Time-Series Data at Scale: TimescaleDB vs ClickHouse vs InfluxDB
IoT sensors, application metrics, financial ticks — time-series data is everywhere and growing exponentially. Choosing the right database determines your storage costs and query latency.
Comparison at 1 Billion Rows
| Metric | TimescaleDB | ClickHouse | InfluxDB |
|---|---|---|---|
| Storage | 120GB | 45GB | 80GB |
| Ingest rate | 300K rows/s | 1.2M rows/s | 500K rows/s |
| Avg query (1h window) | 45ms | 12ms | 35ms |
| SQL support | Full PostgreSQL | Full SQL | InfluxQL/Flux |
When to Choose Each
TimescaleDB: You already use PostgreSQL and want time-series as an extension. JOINs with relational data are essential. The operational simplicity of a single database is worth the performance tradeoff.

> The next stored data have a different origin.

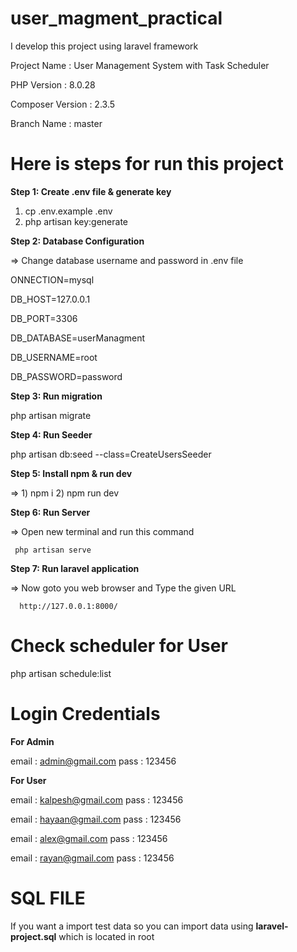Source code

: # user_magment_practical

I develop this project using laravel framework

Project Name : User Management System with Task Scheduler

PHP Version : 8.0.28

Composer Version : 2.3.5

Branch Name : master

# Here is steps for run this project

**Step 1: Create .env file & generate key**

1) cp .env.example .env
2) php artisan key:generate

**Step 2: Database Configuration**

=> Change database username and password in .env file

ONNECTION=mysql

DB_HOST=127.0.0.1

DB_PORT=3306

DB_DATABASE=userManagment

DB_USERNAME=root

DB_PASSWORD=password

**Step 3: Run migration**

php artisan migrate

**Step 4: Run Seeder**

php artisan db:seed --class=CreateUsersSeeder

**Step 5: Install npm & run dev**

=> 1) npm i
2) npm run dev

**Step 6: Run Server**

=> Open new terminal and run this command

     php artisan serve

**Step 7: Run laravel application**

=> Now goto you web browser and Type the given URL

      http://127.0.0.1:8000/

# Check scheduler for User

php artisan schedule:list

# Login Credentials

**For Admin**

email : admin@gmail.com
pass : 123456

**For User**

email : kalpesh@gmail.com
pass : 123456

email : hayaan@gmail.com
pass : 123456

email : alex@gmail.com
pass : 123456

email : rayan@gmail.com
pass : 123456

SQL FILE 
==================================

If you want a import test data so you can import data using **laravel-project.sql** which is located in root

ClickHouse: Analytics-heavy workloads where query speed is paramount. Columnar storage compresses time-series data extremely well. Best for dashboards and ad-hoc analysis.
InfluxDB: Purpose-built for metrics and monitoring. Native downsampling, retention policies, and integration with Grafana. Best for infrastructure monitoring use cases.